Hacker News new | ask | show | jobs
Ask HN: Help!! Need to learn to build stuff - within 2 weeks!
9 points by no-go-mojo 5410 days ago
Hi,

I'm in a bit of a situation - I need to learn to build stuff (web or mobile apps) in 2 weeks. What can I pick up and be dangerous with, quickly? I have access to a MacBook and a PC, an Android phone and an iPhone - above all I have a blazing fast internet connection and full 80 hours coming up that I can devote to learning.

I used to be a C++ developer, then took a 5 year break from any/all programming. I can still make sense of C++ code and have most of the OOP concepts, but please keep in mind that understanding code and being able to build something are two very different things.

Imagine this, you lose your entire skill-set due to an accident or injury, and need to be able to build something/anything (web or mobile app) by learning something in the coming two weeks or so - what advice would you give yourself? What would you learn, something fast to pick up and make useful stuff with. Please assume you're of average intelligence, not a genius, neither an idiot.

This does not have to be production-grade, just a shaky first go will do.

Thanks in advance!

4 comments

Why the 2 week time limit? Anyway, you could probably set up a site on Heroku and start building something with Ruby on Rails pretty quickly. It would be a marginal task to connect a jQuery Mobile application to the RoR app on Heroku. I think you should learn jQuery and jQuery Mobile if you want to build a mobile application, then use PhoneGap to build it for both Android and iPhone.

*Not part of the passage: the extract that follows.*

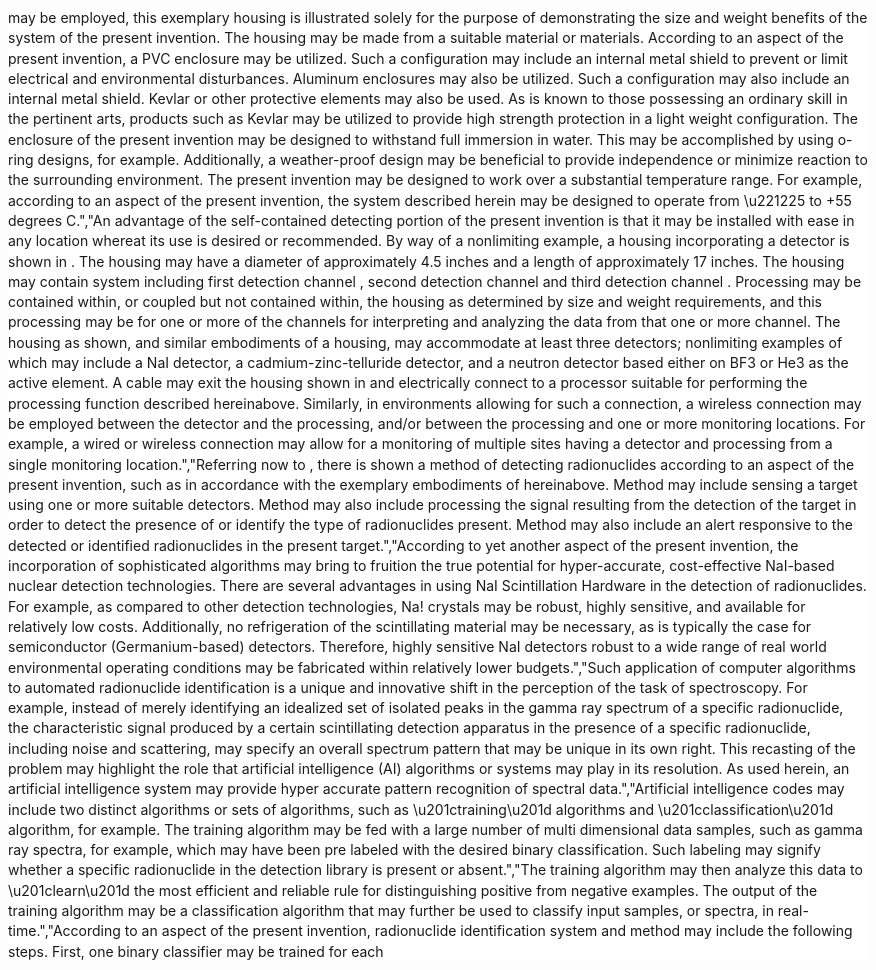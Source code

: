 may be employed, this exemplary housing is illustrated solely for the purpose of demonstrating the size and weight benefits of the system of the present invention. The housing may be made from a suitable material or materials. According to an aspect of the present invention, a PVC enclosure may be utilized. Such a configuration may include an internal metal shield to prevent or limit electrical and environmental disturbances. Aluminum enclosures may also be utilized. Such a configuration may also include an internal metal shield. Kevlar or other protective elements may also be used. As is known to those possessing an ordinary skill in the pertinent arts, products such as Kevlar may be utilized to provide high strength protection in a light weight configuration. The enclosure of the present invention may be designed to withstand full immersion in water. This may be accomplished by using o-ring designs, for example. Additionally, a weather-proof design may be beneficial to provide independence or minimize reaction to the surrounding environment. The present invention may be designed to work over a substantial temperature range. For example, according to an aspect of the present invention, the system described herein may be designed to operate from \u221225 to +55 degrees C.","An advantage of the self-contained detecting portion of the present invention is that it may be installed with ease in any location whereat its use is desired or recommended. By way of a nonlimiting example, a housing incorporating a detector is shown in . The housing may have a diameter of approximately 4.5 inches and a length of approximately 17 inches. The housing may contain system  including first detection channel , second detection channel  and third detection channel . Processing  may be contained within, or coupled but not contained within, the housing as determined by size and weight requirements, and this processing may be for one or more of the channels for interpreting and analyzing the data from that one or more channel. The housing as shown, and similar embodiments of a housing, may accommodate at least three detectors; nonlimiting examples of which may include a NaI detector, a cadmium-zinc-telluride detector, and a neutron detector based either on BF3 or He3 as the active element. A cable may exit the housing shown in  and electrically connect to a processor suitable for performing the processing function described hereinabove. Similarly, in environments allowing for such a connection, a wireless connection may be employed between the detector and the processing, and\/or between the processing and one or more monitoring locations. For example, a wired or wireless connection may allow for a monitoring of multiple sites having a detector and processing from a single monitoring location.","Referring now to , there is shown a method of detecting radionuclides according to an aspect of the present invention, such as in accordance with the exemplary embodiments of  hereinabove. Method  may include sensing a target using one or more suitable detectors. Method  may also include processing the signal resulting from the detection of the target in order to detect the presence of or identify the type of radionuclides present. Method  may also include an alert responsive to the detected or identified radionuclides in the present target.","According to yet another aspect of the present invention, the incorporation of sophisticated algorithms may bring to fruition the true potential for hyper-accurate, cost-effective NaI-based nuclear detection technologies. There are several advantages in using NaI Scintillation Hardware in the detection of radionuclides. For example, as compared to other detection technologies, Na! crystals may be robust, highly sensitive, and available for relatively low costs. Additionally, no refrigeration of the scintillating material may be necessary, as is typically the case for semiconductor (Germanium-based) detectors. Therefore, highly sensitive NaI detectors robust to a wide range of real world environmental operating conditions may be fabricated within relatively lower budgets.","Such application of computer algorithms to automated radionuclide identification is a unique and innovative shift in the perception of the task of spectroscopy. For example, instead of merely identifying an idealized set of isolated peaks in the gamma ray spectrum of a specific radionuclide, the characteristic signal produced by a certain scintillating detection apparatus in the presence of a specific radionuclide, including noise and scattering, may specify an overall spectrum pattern that may be unique in its own right. This recasting of the problem may highlight the role that artificial intelligence (AI) algorithms or systems may play in its resolution. As used herein, an artificial intelligence system may provide hyper accurate pattern recognition of spectral data.","Artificial intelligence codes may include two distinct algorithms or sets of algorithms, such as \u201ctraining\u201d algorithms and \u201cclassification\u201d algorithm, for example. The training algorithm may be fed with a large number of multi dimensional data samples, such as gamma ray spectra, for example, which may have been pre labeled with the desired binary classification. Such labeling may signify whether a specific radionuclide in the detection library is present or absent.","The training algorithm may then analyze this data to \u201clearn\u201d the most efficient and reliable rule for distinguishing positive from negative examples. The output of the training algorithm may be a classification algorithm that may further be used to classify input samples, or spectra, in real-time.","According to an aspect of the present invention, radionuclide identification system and method may include the following steps. First, one binary classifier may be trained for each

The quickest way to start building a nice interface is to use something like jQuery with jQuery UI or jQuery Mobile for mobile apps. Ruby is very popular and there are lots of resources and tutorials available. If you want to build things really fast with less of a learning curve than Ruby, check out ColdFusion. It is proven, stable, fast, compiles to Java, supports OO, has great frameworks, supports full scripting or xml style markup and many other cool things. It's your call, but building in HTML / CSS / JavaScript (using jQuery) will be the quickest way to a front-end, building it with PhoneGap will be the quickest way to Mobile, and doing the backend in a rapid framework with lots of learning resources like Rails or ColdFusion.
I started doing this yesterday (RoR), it took me the whole day just setting up on a Windows box - like all of 12 hours yesterday!

Thanks for the detailed explanation, super helpful. I will dive right in.

Why: I sold the idea, too well maybe, and now must deliver.

"Building in HTML / CSS / JavaScript (using jQuery) will be the quickest way to a front-end, building it with PhoneGap will be the quickest way to Mobile, and doing the backend in a rapid framework with lots of learning resources like Rails or ColdFusion." <-- I am getting in here! Wish me luck! :-)

Good Luck! If you want, I could help you with some specifics, point you in the right direction, help you troubleshoot a bit if you'd like. Let me know!
"Before you start studying jQuery, you should have a basic knowledge of:

HTML CSS JavaScript"

????

Try http://www.appcelerator.com/ - you can easily have a basic app up & running with JS in no time. Take a look at the kitchen sink demo and just rip out/adapt the parts you need.
This advice is worth it's weight in gold! Gracias amigo!
Why this instead of PhoneGap?
PhoneGap wraps everything inside a webview so there is no actual native code. Titanium maps to native elements so you can use real UI elements and in my experience at least (based off an older PhoneGap version admittedly), Titanium apps run much faster and smoother.
If there is a USB driver that allows you to connect your Android phone to your PC/Mac then you could go that way. Java is a C like language and there are masses of tutorials and introductory texts on the web for this platform. I would have thought that someone who has had 5 years programming (at some time in the past) would be able to get something quite presentable up and running well within this time frame.

The Eclipse IDE has an Android "plug-in" that helps out nicely.

The OP didn't say they had 5 years of experience, they said its been 5 years since they had any experience.